NEW YORK (Reuters) - U.S. stocks edged lower on Wednesday as minutes from the most recent Federal Reserve meeting gave investors few new clues as to when U.S. interest rates may rise.
The S&P 500 snapped a four-day run of gains and a two-day streak of record closing highs.
Minutes of the U.S. central bank’s Oct. 28-29 meeting, where policymakers decided to finally end their bond-buying stimulus, indicated a debate among policymakers over the outlook for inflation and the economy.
“The market doesn’t really know how to react to this, whether it’s a hawkish or dovish statement, but the reality is I think it’s a truthful statement that we are in a very interesting spot with both headwinds and tailwinds facing this economy,” said Burt White, chief investment officer at LPL Financial in Boston.
Following the release of the minutes, U.S. short-term interest-rate futures traders were still betting on a first Fed rate hike by September next year.
Tech names were among the biggest drags on the market, with the Nasdaq underperforming both the Dow and S&P 500. Shares of Microsoft fell 1.1 percent to $48.22 and shares of Qualcomm eased 2.1 percent to $70.47. Qualcomm on Wednesday gave a more conservative five-year outlook than in the past.
Among the S&P 500’s biggest positives, Target Corp rose 7.4 percent to $72.50 and Lowe’s rose 6.4 percent to $62.26, both after results.
The Dow Jones industrial average fell 2.09 points, or 0.01 percent, to 17,685.73, the S&P 500 lost 3.08 points, or 0.15 percent, to 2,048.72 and the Nasdaq Composite dropped 26.73 points, or 0.57 percent, to 4,675.71.

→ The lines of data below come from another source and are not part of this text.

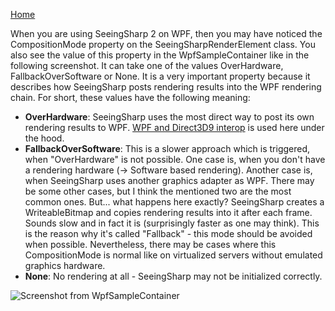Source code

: [Home](README.md)

When you are using SeeingSharp 2 on WPF, then you may have noticed the CompositionMode property on the SeeingSharpRenderElement class. You also see the value of this property in the WpfSampleContainer like in the following screenshot. It can take one of the values OverHardware, FallbackOverSoftware or None. It is a very important property because it describes how SeeingSharp posts rendering results into the WPF rendering chain. For short, these values have the following meaning:

 - **OverHardware**: SeeingSharp uses the most direct way to post its own rendering results to WPF. [WPF and Direct3D9 interop](https://docs.microsoft.com/en-us/dotnet/framework/wpf/advanced/wpf-and-direct3d9-interoperation) is used here under the hood. 
 - **FallbackOverSoftware**: This is a slower approach which is triggered, when "OverHardware" is not possible. One case is, when you don't have a rendering hardware (-> Software based rendering). Another case is, when SeeingSharp uses another graphics adapter as WPF. There may be some other cases, but I think the mentioned two are the most common ones. But... what happens here exactly? SeeingSharp creates a WriteableBitmap and copies rendering results into it after each frame. Sounds slow and in fact it is (surprisingly faster as one may think). This is the reason why it's called "Fallback" - this mode should be avoided when possible. Nevertheless, there may be cases where this CompositionMode is normal like on virtualized servers without emulated graphics hardware.
 - **None**: No rendering at all - SeeingSharp may not be initialized correctly.

![Screenshot from WpfSampleContainer](images/WPFCompositionMode.png)
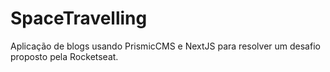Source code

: # SpaceTravelling

Aplicação de blogs usando PrismicCMS e NextJS para resolver um desafio proposto pela Rocketseat.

Before the Fed minutes, Goldman Sachs analysts said the U.S. central bank, once it begins to tighten monetary policy, would raise short-term interest rates faster and to higher levels than current market expectations.
Oplink Communications shares jumped 13.8 percent to $24.18. It is being purchased by Koch Optics, a subsidiary of privately-help Koch Industries, for about $445 million.
Among other big movers, shares of JetBlue Airways rose 4.1 percent to $13.25 after it said it will charge certain customers for their first checked bag.
Declining issues outnumbered advancing ones on the NYSE by 1,899 to 1,176, for a 1.61-to-1 ratio on the downside; on the Nasdaq, 1,937 issues fell and 765 advanced for a 2.53-to-1 ratio favoring decliners.
About 6.3 billion shares changed hands on U.S. exchanges, compared with the 6.4 billion average for the month to date, according to data from BATS Global Markets.
After the bell, shares of Salesforce.com fell 4.1 percent to $58.55 as its revenue forecast missed analysts’ expectations.